Cavanaugh’s men rode hard and fast to the small town on the horizon. Their rage was palpable as they beat their foam slathered horses ever closer.
Once they crested the hill, a man seated on his horse stood starkly out against the horizon. Cavanaugh called a halt. As the rising dust plumed outward, the Major cantered over to his tracker, “what’s the news, Boone?”
“Most of the townsfolk have holed up in their homes or headed out of town,” he answered. “I think they can smell the trouble that’s been brewin’.”
The Major’s face twisted into an ugly mask, “What about that witch of a sister?”
Boone gulped and his horse shied back a step, “The nun is down there, sir. I’ve seen her with my own eyes.”
The tracker proffered the spyglass and Cavanaugh snatched it from his hands. While he scanned the streets of the town, Cole drank loudly from his canteen. Tuco lit up a cigar while Frank and Holt chewed on the jerky that they had salvaged from the villa. The other men waited on their commander.

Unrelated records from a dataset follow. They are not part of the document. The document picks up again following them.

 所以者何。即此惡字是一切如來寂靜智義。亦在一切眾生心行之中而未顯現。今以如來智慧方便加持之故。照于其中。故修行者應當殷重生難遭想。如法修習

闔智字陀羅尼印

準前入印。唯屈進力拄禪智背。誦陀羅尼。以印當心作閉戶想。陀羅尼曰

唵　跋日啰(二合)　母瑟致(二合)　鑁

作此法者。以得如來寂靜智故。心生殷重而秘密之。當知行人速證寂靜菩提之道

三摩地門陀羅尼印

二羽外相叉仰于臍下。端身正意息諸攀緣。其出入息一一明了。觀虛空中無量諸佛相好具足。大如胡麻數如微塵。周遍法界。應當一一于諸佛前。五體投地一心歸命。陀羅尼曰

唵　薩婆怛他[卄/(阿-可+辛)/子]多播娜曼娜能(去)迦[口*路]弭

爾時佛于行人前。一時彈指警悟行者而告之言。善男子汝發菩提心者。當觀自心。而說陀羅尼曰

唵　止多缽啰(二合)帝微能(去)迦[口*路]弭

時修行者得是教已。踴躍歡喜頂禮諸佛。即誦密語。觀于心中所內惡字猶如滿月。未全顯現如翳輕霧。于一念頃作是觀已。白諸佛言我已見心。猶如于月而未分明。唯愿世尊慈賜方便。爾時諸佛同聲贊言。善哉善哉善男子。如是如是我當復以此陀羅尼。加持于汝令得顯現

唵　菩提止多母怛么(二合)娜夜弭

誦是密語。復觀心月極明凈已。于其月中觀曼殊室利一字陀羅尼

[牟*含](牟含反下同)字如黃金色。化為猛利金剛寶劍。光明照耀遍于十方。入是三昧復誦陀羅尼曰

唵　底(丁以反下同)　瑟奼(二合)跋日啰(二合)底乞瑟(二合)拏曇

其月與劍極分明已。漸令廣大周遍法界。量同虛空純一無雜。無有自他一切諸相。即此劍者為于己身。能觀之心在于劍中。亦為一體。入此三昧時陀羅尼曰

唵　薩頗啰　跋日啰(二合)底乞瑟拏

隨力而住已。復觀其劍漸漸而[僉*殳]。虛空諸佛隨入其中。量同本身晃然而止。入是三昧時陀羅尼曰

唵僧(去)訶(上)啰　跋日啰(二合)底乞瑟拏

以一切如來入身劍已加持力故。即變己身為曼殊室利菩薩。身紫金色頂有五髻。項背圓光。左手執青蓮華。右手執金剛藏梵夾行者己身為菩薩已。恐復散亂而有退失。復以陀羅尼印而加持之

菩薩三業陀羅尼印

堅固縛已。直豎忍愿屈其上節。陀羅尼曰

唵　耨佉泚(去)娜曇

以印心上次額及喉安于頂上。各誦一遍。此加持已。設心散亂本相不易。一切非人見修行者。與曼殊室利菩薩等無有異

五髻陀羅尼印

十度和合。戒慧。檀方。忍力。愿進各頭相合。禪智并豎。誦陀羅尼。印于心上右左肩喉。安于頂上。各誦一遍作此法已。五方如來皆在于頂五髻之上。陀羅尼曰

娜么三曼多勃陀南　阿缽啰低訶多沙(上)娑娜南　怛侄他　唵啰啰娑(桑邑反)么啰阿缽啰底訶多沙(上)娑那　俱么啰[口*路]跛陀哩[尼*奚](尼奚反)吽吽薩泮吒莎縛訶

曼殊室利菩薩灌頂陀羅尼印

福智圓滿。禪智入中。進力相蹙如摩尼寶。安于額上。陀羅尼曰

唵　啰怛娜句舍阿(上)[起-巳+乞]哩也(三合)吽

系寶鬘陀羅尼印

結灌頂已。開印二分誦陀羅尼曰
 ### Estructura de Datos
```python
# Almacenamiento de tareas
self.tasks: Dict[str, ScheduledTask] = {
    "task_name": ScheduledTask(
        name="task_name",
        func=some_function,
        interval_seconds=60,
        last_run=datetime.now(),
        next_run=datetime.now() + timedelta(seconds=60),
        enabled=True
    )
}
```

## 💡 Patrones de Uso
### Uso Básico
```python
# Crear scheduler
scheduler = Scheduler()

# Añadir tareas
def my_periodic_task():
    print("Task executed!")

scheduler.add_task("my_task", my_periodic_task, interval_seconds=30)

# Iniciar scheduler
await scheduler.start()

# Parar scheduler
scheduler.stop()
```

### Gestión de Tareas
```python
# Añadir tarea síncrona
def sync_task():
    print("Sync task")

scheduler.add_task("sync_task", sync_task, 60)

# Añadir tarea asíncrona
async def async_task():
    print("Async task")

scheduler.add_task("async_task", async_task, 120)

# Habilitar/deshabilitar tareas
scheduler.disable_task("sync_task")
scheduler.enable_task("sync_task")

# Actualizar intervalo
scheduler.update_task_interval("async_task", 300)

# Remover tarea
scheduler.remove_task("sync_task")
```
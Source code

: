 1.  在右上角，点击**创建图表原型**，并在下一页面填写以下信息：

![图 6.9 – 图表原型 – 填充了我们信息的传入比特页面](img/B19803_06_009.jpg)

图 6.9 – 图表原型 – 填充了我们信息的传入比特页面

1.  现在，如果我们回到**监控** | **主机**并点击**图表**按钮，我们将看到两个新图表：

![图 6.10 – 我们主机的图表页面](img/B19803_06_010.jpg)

“How many are down there?” asked the Major.
Boone sat quietly on his horse as he calculated in his head, “Besides the nun? Nine of them calico queens.”
Cavanaugh stiffened and leaned forward, “I see one of our China girls down there.”
“Well, there was fifteen of them, last we saw.” Boone started counting on his fingers, “I’d give a guess at twenty five, then.” He looked over what was left of the gang, “Only thirteen of us. We are sorely outnumbered, sir.”
The clap of the spyglass being closed snapped his men out of their reverie. Cavanaugh turned to face his posse, “How about it, boys? We got twenty five fillies down there and only one of them can shoot.”
Tuco growled, “That nun aint no woman. She’s a curse.”
“Best way to end a curse is to end it, hombre,” Cavanaugh shot back. “Let’s clip the horns on those painted cats! Hyaah!”
The Major shot forward and his men followed close behind. To some it seemed as if Sam Hill rode with them. To others, they were the devils and the desire for vengeance was thick.